• TRY IT:
Restate the opening lines of the material below word for word, stopping after the line that contains "- 0.326558 I \\".

• SUPPLIED INFORMATION:
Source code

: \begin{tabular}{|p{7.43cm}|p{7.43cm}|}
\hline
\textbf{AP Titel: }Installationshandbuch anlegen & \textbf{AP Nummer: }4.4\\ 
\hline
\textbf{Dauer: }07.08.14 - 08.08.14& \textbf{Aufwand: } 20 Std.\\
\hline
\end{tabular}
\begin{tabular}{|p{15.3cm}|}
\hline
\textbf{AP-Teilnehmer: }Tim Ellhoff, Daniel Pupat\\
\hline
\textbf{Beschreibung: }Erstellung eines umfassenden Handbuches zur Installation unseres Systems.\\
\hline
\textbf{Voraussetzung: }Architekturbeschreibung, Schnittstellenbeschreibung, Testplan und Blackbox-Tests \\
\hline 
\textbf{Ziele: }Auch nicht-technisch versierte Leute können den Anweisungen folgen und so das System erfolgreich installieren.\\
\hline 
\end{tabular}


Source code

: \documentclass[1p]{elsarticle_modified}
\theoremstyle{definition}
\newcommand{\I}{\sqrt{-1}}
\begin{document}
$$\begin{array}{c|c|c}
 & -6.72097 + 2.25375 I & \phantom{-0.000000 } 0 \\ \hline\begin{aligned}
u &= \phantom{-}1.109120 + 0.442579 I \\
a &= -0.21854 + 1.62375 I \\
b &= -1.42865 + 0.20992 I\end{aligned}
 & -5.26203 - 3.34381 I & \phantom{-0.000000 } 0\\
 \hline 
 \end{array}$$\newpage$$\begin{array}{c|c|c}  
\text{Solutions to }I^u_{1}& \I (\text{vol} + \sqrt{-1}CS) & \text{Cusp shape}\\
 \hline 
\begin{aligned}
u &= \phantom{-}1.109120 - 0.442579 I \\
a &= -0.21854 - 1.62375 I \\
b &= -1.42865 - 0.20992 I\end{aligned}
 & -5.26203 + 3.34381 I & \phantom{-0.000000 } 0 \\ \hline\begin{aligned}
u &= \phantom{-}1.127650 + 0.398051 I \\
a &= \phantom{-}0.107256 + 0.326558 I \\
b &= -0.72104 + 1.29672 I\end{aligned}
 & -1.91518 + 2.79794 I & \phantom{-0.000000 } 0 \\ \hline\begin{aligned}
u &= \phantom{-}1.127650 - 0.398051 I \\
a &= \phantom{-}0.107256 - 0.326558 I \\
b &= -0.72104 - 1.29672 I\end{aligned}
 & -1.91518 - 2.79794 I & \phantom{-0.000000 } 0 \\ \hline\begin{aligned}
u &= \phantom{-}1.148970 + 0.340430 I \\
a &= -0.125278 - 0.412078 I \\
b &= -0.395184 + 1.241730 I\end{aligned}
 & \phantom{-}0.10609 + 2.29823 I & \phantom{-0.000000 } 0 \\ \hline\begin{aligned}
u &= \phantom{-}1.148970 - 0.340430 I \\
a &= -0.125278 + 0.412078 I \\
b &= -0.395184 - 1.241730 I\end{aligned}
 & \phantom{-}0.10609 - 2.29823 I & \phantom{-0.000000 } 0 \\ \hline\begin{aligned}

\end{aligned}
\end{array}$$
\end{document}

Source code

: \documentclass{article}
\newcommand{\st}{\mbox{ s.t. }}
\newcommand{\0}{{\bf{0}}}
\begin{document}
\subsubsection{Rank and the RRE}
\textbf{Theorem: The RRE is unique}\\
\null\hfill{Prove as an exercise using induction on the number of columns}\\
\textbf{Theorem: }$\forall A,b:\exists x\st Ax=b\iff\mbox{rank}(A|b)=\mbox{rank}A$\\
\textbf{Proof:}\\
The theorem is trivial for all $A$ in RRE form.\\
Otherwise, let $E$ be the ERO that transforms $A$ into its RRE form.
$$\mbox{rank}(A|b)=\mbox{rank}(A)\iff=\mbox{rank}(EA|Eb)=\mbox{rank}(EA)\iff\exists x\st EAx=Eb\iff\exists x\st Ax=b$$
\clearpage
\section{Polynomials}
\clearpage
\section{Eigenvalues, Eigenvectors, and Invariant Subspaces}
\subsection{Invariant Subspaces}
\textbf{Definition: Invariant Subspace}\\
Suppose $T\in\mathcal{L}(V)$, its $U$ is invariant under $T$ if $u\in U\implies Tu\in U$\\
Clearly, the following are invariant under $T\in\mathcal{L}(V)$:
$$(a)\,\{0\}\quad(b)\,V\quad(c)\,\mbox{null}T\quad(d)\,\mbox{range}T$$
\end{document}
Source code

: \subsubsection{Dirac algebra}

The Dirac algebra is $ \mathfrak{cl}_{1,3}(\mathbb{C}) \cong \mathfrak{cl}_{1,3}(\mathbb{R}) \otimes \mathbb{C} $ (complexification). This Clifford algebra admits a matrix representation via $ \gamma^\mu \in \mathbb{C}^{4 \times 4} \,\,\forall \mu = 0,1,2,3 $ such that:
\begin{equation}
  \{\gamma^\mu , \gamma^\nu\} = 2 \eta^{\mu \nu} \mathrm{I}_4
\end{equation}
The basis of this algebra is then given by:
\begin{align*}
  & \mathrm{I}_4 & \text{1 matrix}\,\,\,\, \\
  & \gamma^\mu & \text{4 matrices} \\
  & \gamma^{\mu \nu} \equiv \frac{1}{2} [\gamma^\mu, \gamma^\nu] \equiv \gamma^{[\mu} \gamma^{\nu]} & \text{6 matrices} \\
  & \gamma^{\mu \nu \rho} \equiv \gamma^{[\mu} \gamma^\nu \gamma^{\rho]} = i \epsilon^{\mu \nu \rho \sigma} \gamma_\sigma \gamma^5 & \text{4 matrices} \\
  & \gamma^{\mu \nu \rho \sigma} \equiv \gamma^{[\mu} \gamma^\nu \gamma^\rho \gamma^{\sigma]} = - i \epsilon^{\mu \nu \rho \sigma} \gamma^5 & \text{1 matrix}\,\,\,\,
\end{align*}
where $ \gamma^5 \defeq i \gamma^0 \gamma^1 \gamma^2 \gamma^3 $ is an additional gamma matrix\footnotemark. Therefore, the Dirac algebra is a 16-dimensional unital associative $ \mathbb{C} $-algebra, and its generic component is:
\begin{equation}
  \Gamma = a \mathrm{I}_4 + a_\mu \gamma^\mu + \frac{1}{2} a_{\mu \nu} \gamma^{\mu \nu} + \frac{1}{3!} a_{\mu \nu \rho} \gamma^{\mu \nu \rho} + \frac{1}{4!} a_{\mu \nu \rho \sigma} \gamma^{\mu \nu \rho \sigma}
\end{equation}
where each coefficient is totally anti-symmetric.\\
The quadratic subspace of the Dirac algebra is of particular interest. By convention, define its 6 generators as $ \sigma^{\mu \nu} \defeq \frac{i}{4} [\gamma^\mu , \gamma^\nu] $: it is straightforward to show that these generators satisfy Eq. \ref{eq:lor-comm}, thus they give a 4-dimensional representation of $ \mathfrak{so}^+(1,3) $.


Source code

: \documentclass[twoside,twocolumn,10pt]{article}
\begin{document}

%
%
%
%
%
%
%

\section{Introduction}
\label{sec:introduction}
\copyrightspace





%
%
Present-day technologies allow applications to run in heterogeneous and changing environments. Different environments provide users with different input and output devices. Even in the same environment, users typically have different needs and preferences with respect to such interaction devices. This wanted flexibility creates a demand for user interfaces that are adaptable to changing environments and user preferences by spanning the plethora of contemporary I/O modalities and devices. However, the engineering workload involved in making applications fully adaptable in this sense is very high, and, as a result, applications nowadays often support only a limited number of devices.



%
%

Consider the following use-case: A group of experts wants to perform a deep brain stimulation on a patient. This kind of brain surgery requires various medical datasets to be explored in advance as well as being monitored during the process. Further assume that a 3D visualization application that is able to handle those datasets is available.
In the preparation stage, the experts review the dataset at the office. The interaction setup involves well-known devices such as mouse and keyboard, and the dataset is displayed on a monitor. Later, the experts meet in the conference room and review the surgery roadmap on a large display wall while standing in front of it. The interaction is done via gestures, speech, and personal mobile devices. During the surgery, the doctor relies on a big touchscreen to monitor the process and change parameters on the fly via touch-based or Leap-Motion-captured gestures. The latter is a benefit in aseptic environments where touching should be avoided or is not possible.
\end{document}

• ANSWER SPACE:
Source code

: \begin{tabular}{|p{7.43cm}|p{7.43cm}|}
\hline
\textbf{AP Titel: }Installationshandbuch anlegen & \textbf{AP Nummer: }4.4\\ 
\hline
\textbf{Dauer: }07.08.14 - 08.08.14& \textbf{Aufwand: } 20 Std.\\
\hline
\end{tabular}
\begin{tabular}{|p{15.3cm}|}
\hline
\textbf{AP-Teilnehmer: }Tim Ellhoff, Daniel Pupat\\
\hline
\textbf{Beschreibung: }Erstellung eines umfassenden Handbuches zur Installation unseres Systems.\\
\hline
\textbf{Voraussetzung: }Architekturbeschreibung, Schnittstellenbeschreibung, Testplan und Blackbox-Tests \\
\hline 
\textbf{Ziele: }Auch nicht-technisch versierte Leute können den Anweisungen folgen und so das System erfolgreich installieren.\\
\hline 
\end{tabular}


Source code

: \documentclass[1p]{elsarticle_modified}
\theoremstyle{definition}
\newcommand{\I}{\sqrt{-1}}
\begin{document}
$$\begin{array}{c|c|c}
 & -6.72097 + 2.25375 I & \phantom{-0.000000 } 0 \\ \hline\begin{aligned}
u &= \phantom{-}1.109120 + 0.442579 I \\
a &= -0.21854 + 1.62375 I \\
b &= -1.42865 + 0.20992 I\end{aligned}
 & -5.26203 - 3.34381 I & \phantom{-0.000000 } 0\\
 \hline 
 \end{array}$$\newpage$$\begin{array}{c|c|c}  
\text{Solutions to }I^u_{1}& \I (\text{vol} + \sqrt{-1}CS) & \text{Cusp shape}\\
 \hline 
\begin{aligned}
u &= \phantom{-}1.109120 - 0.442579 I \\
a &= -0.21854 - 1.62375 I \\
b &= -1.42865 - 0.20992 I\end{aligned}
 & -5.26203 + 3.34381 I & \phantom{-0.000000 } 0 \\ \hline\begin{aligned}
u &= \phantom{-}1.127650 + 0.398051 I \\
a &= \phantom{-}0.107256 + 0.326558 I \\
b &= -0.72104 + 1.29672 I\end{aligned}
 & -1.91518 + 2.79794 I & \phantom{-0.000000 } 0 \\ \hline\begin{aligned}
u &= \phantom{-}1.127650 - 0.398051 I \\
a &= \phantom{-}0.107256 - 0.326558 I \\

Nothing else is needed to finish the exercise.